When work is all about play

Ahri Nicholas

Ahria Nicholas brings her wide-ranging skills in videogame development to WSU Vancouver’s Creative Media and Digital Culture program as well as her full-time job.

“I have always loved games,” said Nicholas, a 2021 graduate of WSU Vancouver with a major in digital technology and culture. “My very first video game was Super Mario Brothers on Nintendo. My parents would drop me off at the babysitter and I would sit in front of the TV and play that for a few hours, till they picked me up.”

Little did she know that those hours of play were preparation for her future work. Shortly after graduating, Nicholas landed a plum job with Workinman Interactive, a game studio based in Rochester, N.Y., that offered her the opportunity to work remotely from her home in Vancouver. Workinman’s clients include Disney, Atari and Nickelodeon. After six months, she went on to lead a project at the company.
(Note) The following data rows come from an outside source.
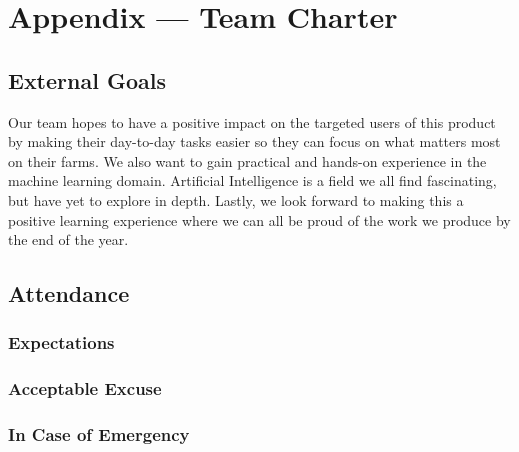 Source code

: \documentclass{article}
\begin{document}
\newpage{}

\section*{Appendix --- Team Charter}


\subsection*{External Goals}
Our team hopes to have a positive impact on the targeted users of this product by making their day-to-day tasks easier so they can focus on what matters most on their farms. We also want to gain practical and hands-on experience in the machine learning domain. Artificial Intelligence is a field we all find fascinating, but have yet to explore in depth. Lastly, we look forward to making this a positive learning experience where we can all be proud of the work we produce by the end of the year.

\subsection*{Attendance}

\subsubsection*{Expectations}


\subsubsection*{Acceptable Excuse}


\subsubsection*{In Case of Emergency}

\end{document}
While growing up in Vancouver, Nicholas became increasingly interested in games. “My parents would surprise me at Christmas with the next generation of video games,” she recalled. “I dabbled with programming but never finished anything.” At Evergreen High School, however, she got more serious, participating on the winning team of a high school videogame competition.

But then she turned her interest to electrical engineering. She started at Clark College, then switched her major to Japanese linguistics and briefly attended Portland State University, where she got the opportunity to study in Japan for a year. After returning, she enrolled in the electrical engineering program at WSU Vancouver, “but felt like I wasn’t having a whole lot of fun,” Nicholas said. “I had heard about the DTC [digital technology and culture] program for quite some time, and thought, why not? That’s something I’ve always been passionate about, so let’s do it.”

Nicholas found her tribe. In her classes, she recalled, “I met some amazing people and we all got together to make a studio, like a game studio.” That would be what’s now CMDC Studios (for theCreative Media and Digital Culture program, the umbrella for the DTC major).

Part of the Electronic Literature Lab at the CMDC program, CMDC Studios is the lab’s game development and research arm. It is independently managed by DTC alumni and current students. CMDC Studios publishes several games a year, helping students hone their skills in preparation for employment in the industry after graduation. It provides an opportunity for participants to mentor each other, create games and work in teams focusing on design, programming, web development, animation, video, promotion, project management and leadership.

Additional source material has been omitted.